[[ Data to examine, beginning ]]

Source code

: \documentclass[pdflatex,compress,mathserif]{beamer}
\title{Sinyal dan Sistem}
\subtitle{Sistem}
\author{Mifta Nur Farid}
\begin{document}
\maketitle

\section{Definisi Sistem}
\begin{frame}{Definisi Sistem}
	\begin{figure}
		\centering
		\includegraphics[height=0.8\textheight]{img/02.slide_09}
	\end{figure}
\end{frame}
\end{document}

[[ Data to examine, end ]]

== Required action ==
Tell me how many lines of the records include the word "Definisi", and say nothing else.

== Output for this task ==
2